スティーヴン・スミス『環境経済学』(白水社)
20世紀後半から、地球環境は大きく変動した。18世紀の産業革命以降、人類は化石燃料を使って工業化を発展させたが、そのツケが回ってきたようだ。温室効果ガスの増加による地球温暖化である。もっとも、地球は寒冷化と温暖化を繰り返していて、江戸時代が寒冷期だったことから現代は温暖期に入っているのだが、その温暖化に人為的な温室効果ガスの増加が拍車をかけているのである。地球の活動サイクルによる温暖化は仕方ないにしても、温室効果ガスの削減はこれ以上温暖化を拡大させないためには必須である。
本書は地球環境保護の取り組みに経済学がいかに寄与できるかを説いている。

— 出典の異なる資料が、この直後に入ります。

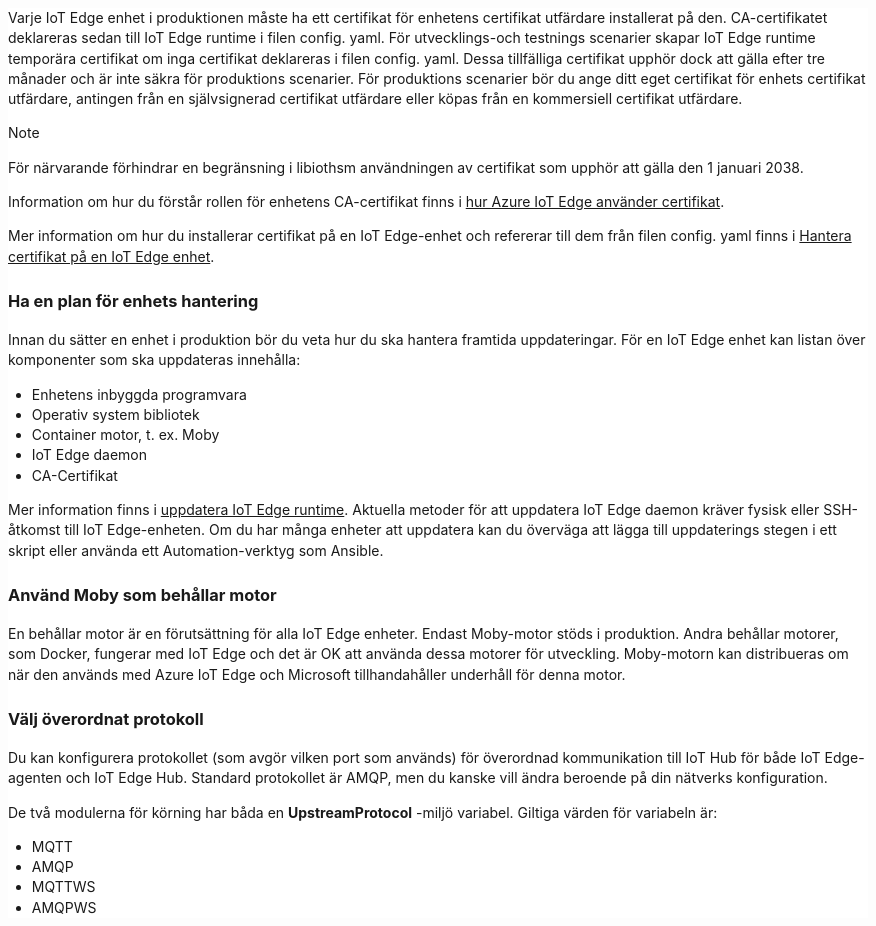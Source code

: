 Varje IoT Edge enhet i produktionen måste ha ett certifikat för enhetens certifikat utfärdare installerat på den. CA-certifikatet deklareras sedan till IoT Edge runtime i filen config. yaml. För utvecklings-och testnings scenarier skapar IoT Edge runtime temporära certifikat om inga certifikat deklareras i filen config. yaml. Dessa tillfälliga certifikat upphör dock att gälla efter tre månader och är inte säkra för produktions scenarier. För produktions scenarier bör du ange ditt eget certifikat för enhets certifikat utfärdare, antingen från en självsignerad certifikat utfärdare eller köpas från en kommersiell certifikat utfärdare.

> [!NOTE]
> För närvarande förhindrar en begränsning i libiothsm användningen av certifikat som upphör att gälla den 1 januari 2038.

Information om hur du förstår rollen för enhetens CA-certifikat finns i [hur Azure IoT Edge använder certifikat](iot-edge-certs.md).

Mer information om hur du installerar certifikat på en IoT Edge-enhet och refererar till dem från filen config. yaml finns i [Hantera certifikat på en IoT Edge enhet](how-to-manage-device-certificates.md).

### <a name="have-a-device-management-plan"></a>Ha en plan för enhets hantering

Innan du sätter en enhet i produktion bör du veta hur du ska hantera framtida uppdateringar. För en IoT Edge enhet kan listan över komponenter som ska uppdateras innehålla:

* Enhetens inbyggda programvara
* Operativ system bibliotek
* Container motor, t. ex. Moby
* IoT Edge daemon
* CA-Certifikat

Mer information finns i [uppdatera IoT Edge runtime](how-to-update-iot-edge.md). Aktuella metoder för att uppdatera IoT Edge daemon kräver fysisk eller SSH-åtkomst till IoT Edge-enheten. Om du har många enheter att uppdatera kan du överväga att lägga till uppdaterings stegen i ett skript eller använda ett Automation-verktyg som Ansible.

### <a name="use-moby-as-the-container-engine"></a>Använd Moby som behållar motor

En behållar motor är en förutsättning för alla IoT Edge enheter. Endast Moby-motor stöds i produktion. Andra behållar motorer, som Docker, fungerar med IoT Edge och det är OK att använda dessa motorer för utveckling. Moby-motorn kan distribueras om när den används med Azure IoT Edge och Microsoft tillhandahåller underhåll för denna motor.

### <a name="choose-upstream-protocol"></a>Välj överordnat protokoll

Du kan konfigurera protokollet (som avgör vilken port som används) för överordnad kommunikation till IoT Hub för både IoT Edge-agenten och IoT Edge Hub. Standard protokollet är AMQP, men du kanske vill ändra beroende på din nätverks konfiguration.

De två modulerna för körning har båda en **UpstreamProtocol** -miljö variabel. Giltiga värden för variabeln är:

* MQTT
* AMQP
* MQTTWS
* AMQPWS
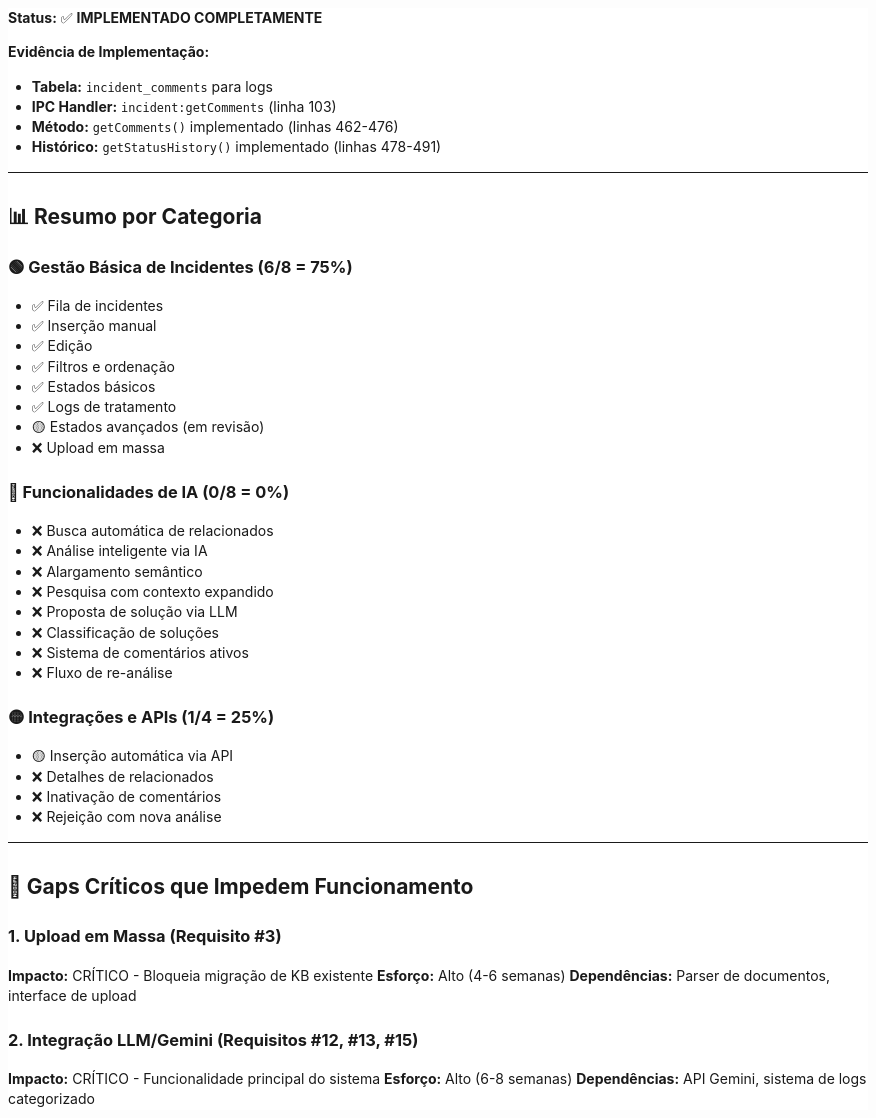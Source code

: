 **Status:** ✅ **IMPLEMENTADO COMPLETAMENTE**

**Evidência de Implementação:**
- **Tabela:** `incident_comments` para logs
- **IPC Handler:** `incident:getComments` (linha 103)
- **Método:** `getComments()` implementado (linhas 462-476)
- **Histórico:** `getStatusHistory()` implementado (linhas 478-491)

---

## 📊 Resumo por Categoria

### 🟢 Gestão Básica de Incidentes (6/8 = 75%)
- ✅ Fila de incidentes
- ✅ Inserção manual
- ✅ Edição
- ✅ Filtros e ordenação
- ✅ Estados básicos
- ✅ Logs de tratamento
- 🟡 Estados avançados (em revisão)
- ❌ Upload em massa

### 🔴 Funcionalidades de IA (0/8 = 0%)
- ❌ Busca automática de relacionados
- ❌ Análise inteligente via IA
- ❌ Alargamento semântico
- ❌ Pesquisa com contexto expandido
- ❌ Proposta de solução via LLM
- ❌ Classificação de soluções
- ❌ Sistema de comentários ativos
- ❌ Fluxo de re-análise

### 🟡 Integrações e APIs (1/4 = 25%)
- 🟡 Inserção automática via API
- ❌ Detalhes de relacionados
- ❌ Inativação de comentários
- ❌ Rejeição com nova análise

---

## 🚨 Gaps Críticos que Impedem Funcionamento

### 1. **Upload em Massa** (Requisito #3)
**Impacto:** CRÍTICO - Bloqueia migração de KB existente
**Esforço:** Alto (4-6 semanas)
**Dependências:** Parser de documentos, interface de upload

### 2. **Integração LLM/Gemini** (Requisitos #12, #13, #15)
**Impacto:** CRÍTICO - Funcionalidade principal do sistema
**Esforço:** Alto (6-8 semanas)
**Dependências:** API Gemini, sistema de logs categorizado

経済学は僕にとって最も馴染みのない分野なのだが、本書は入門書(概説書)であるためサクサクと読めた。
人々が環境汚染に関心を持ち始めたのは1962年の『沈黙の春』刊行が契機だった。それから半世紀以上経つが、先進国での大規模公害は激減したものの、発展途上国の温室効果ガス排出量増加が問題になっている。本書で触れられている京都議定書はCO2削減を謳った画期的なものだったが、発展途上国のCO2排出は野放しだったため非難された。その後、パリ協定ではその部分がカバーされている。
経済学では何かをするにあたっての費用対効果が俎上に載せられる。本書の場合、工業生産と環境保全のバランスである。経済原理に基づくと、両者のちょうどいいバランスがあり、環境保全に力を入れすぎると生産力が落ちるきらいがある。このさじ加減が難しく、また、企業に対しどこまで環境負荷軽減を求めるかが問題になってくる。本書では温室効果ガス削減に向けた各国の取り組みが紹介されているが、問題はその取り組みが効果を示すのがはるか未来であり、我々がそれを見届けることができないことだ。そのため、効果が実感できず、懐疑的になる人もあろう。
CO2削減を期待して再生可能エネルギーを推進する動きが加速しているが、日本ではメガソーラー開発による森林伐採が問題になっている。環境保全のための環境破壊とは本末転倒である。嘆かわしい。
本書は主に理論を述べており、具体例に乏しいが、環境保護に関心のある人は目を通してみてもいいのではないだろうか。